James Dante. Photo: Martin Sisters Publishing.
It’s no surprise to learn from his author’s bio that Dante, a Northern Californian by way of New York, spent time teaching in South Korea. The novel is lovingly awash in quotidian details of cuisine and landscape, as well as nightlife high and low. The story avoids lapsing into travelogue while at the same time taking Western readers to locations we’d be curious to see ourselves. Whether or not The Tiger’s Wedding was completed before the viral K-pop YouTube sensation of “Gangnam Style,” Dante’s description of the song’s locale provides an interesting gloss on its Day-Glo milieu:
We rode the subway into Gangnam, a chic section of Seoul. Even below ground, imitation Renaissance statues squirted water into flood-lit pools. Walking from the subway stop to street level involved passing boutiques … I had heard the stories about young Gangnam males who caroused in the nightclubs and eateries, terrorizing the staff and lighting cigarettes with money.
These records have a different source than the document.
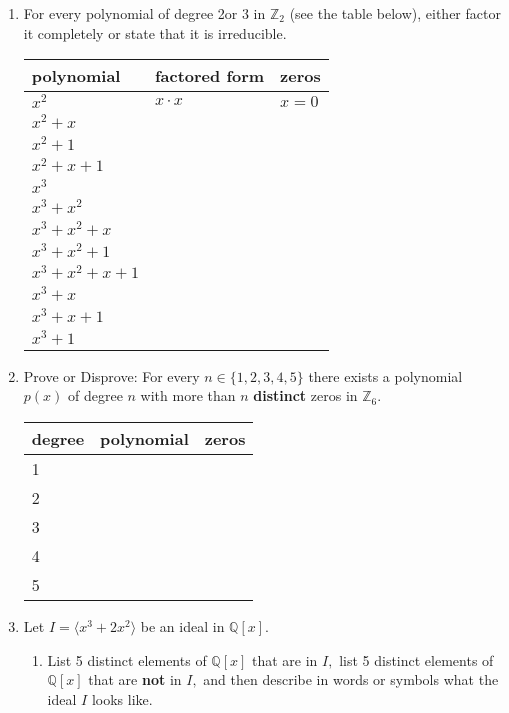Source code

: \documentclass[12pt]{article}
\renewcommand{\emph}[1]{\textsf{\textbf{#1}}}
\newcommand{\bbZ}{\mathbb{Z}}
\newcommand{\bbQ}{\mathbb{Q}}
\begin{document}
\begin{enumerate}
\item For every polynomial of degree 2or 3 in $\bbZ_2$ (see the table below), either factor it completely or state that it is irreducible. \\
\begin{center}
\begin{tabular}{lll}
polynomial & factored form&zeros\\
\hline \hline
$x^2$&$x \cdot x$&$x=0$\\
$x^2+x$&&\\
$x^2+1$&&\\
$x^2+x+1$&&\\
$x^3$&&\\
$x^3+x^2$&&\\
$x^3+x^2+x$&&\\
$x^3+x^2+1$&&\\
$ x^3+x^2+x+1$&&\\
$ x^3+x$&&\\
$x^3+x+1$&&\\
$x^3+1$&&\\
\end{tabular}
\end{center}

\item Prove or Disprove: For every $n \in \{1,2,3,4,5\}$ there exists a polynomial $p(x)$ of degree $n$  with more than $n$ \emph{distinct} zeros in $\bbZ_6.$\\

\begin{center}
\begin{tabular}{lll}
degree & polynomial&zeros\\
\hline \hline
1&&\\
2&&\\
3&&\\
4&&\\
5&&\\
\end{tabular}
\end{center}

\item Let $I=\langle x^3+2x^2 \rangle$ be an ideal in $\bbQ[x].$\\
	\begin{enumerate}
	\item List 5 distinct elements of $\bbQ[x]$ that are in $I,$ list 5 distinct elements of $\bbQ[x]$ that are \emph{not} in $I,$ and then describe in words or symbols what the ideal $I$ looks like. \\
	

\end{enumerate}
\end{enumerate}
\end{document}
More ominous is Jake’s darkly funny visit to the Korean Demilitarized Zone with a photojournalist (a sardonic American from Columbus, Ohio whose character functions at times as Jake’s bad conscience):
On the other side of the border stood a 500-foot flagpole, which supported a 600-pound North Korean flag. Even with the steady wind, the flag hung limp from its own weight. Amplified rhetoric echoed from the enemy side. Through powerful loudspeakers, North Korea continuously reminded the Southern troops that the North had created a Workers’ Paradise. Big deal. In the South they drove Hyundais and listened to rap.
Dante’s strongest creation is the character of Jae-Min, the 33-year-old working mother and abused wife whom Jake befriends and whose life becomes increasingly enmeshed with his own. Jae-Min’s complexity keeps the story off-balance in a compelling manner: she can’t comfortably resolve the multiple conflicts complicating her life. Dante is at his best in showing us her resilience and allowing us, along with Jake, to second-guess—often with shameful inaccuracy—Jae-Min’s behavior.
Labor protests and a growing anti-Americanism in Seoul heighten the climactic sections of the novel. (“Lines of riot police, resembling a thousand Darth Vaders, pushed back with even greater force, knocking people to the ground.”) There’s much to recommend here, from the novel’s careful attention to detail and the shifting allegiances of its characters, to its cultural and political backdrop. The strong excerpts from The Tiger’s Wedding that ran in Rosebud Magazine have more than fulfilled their promise.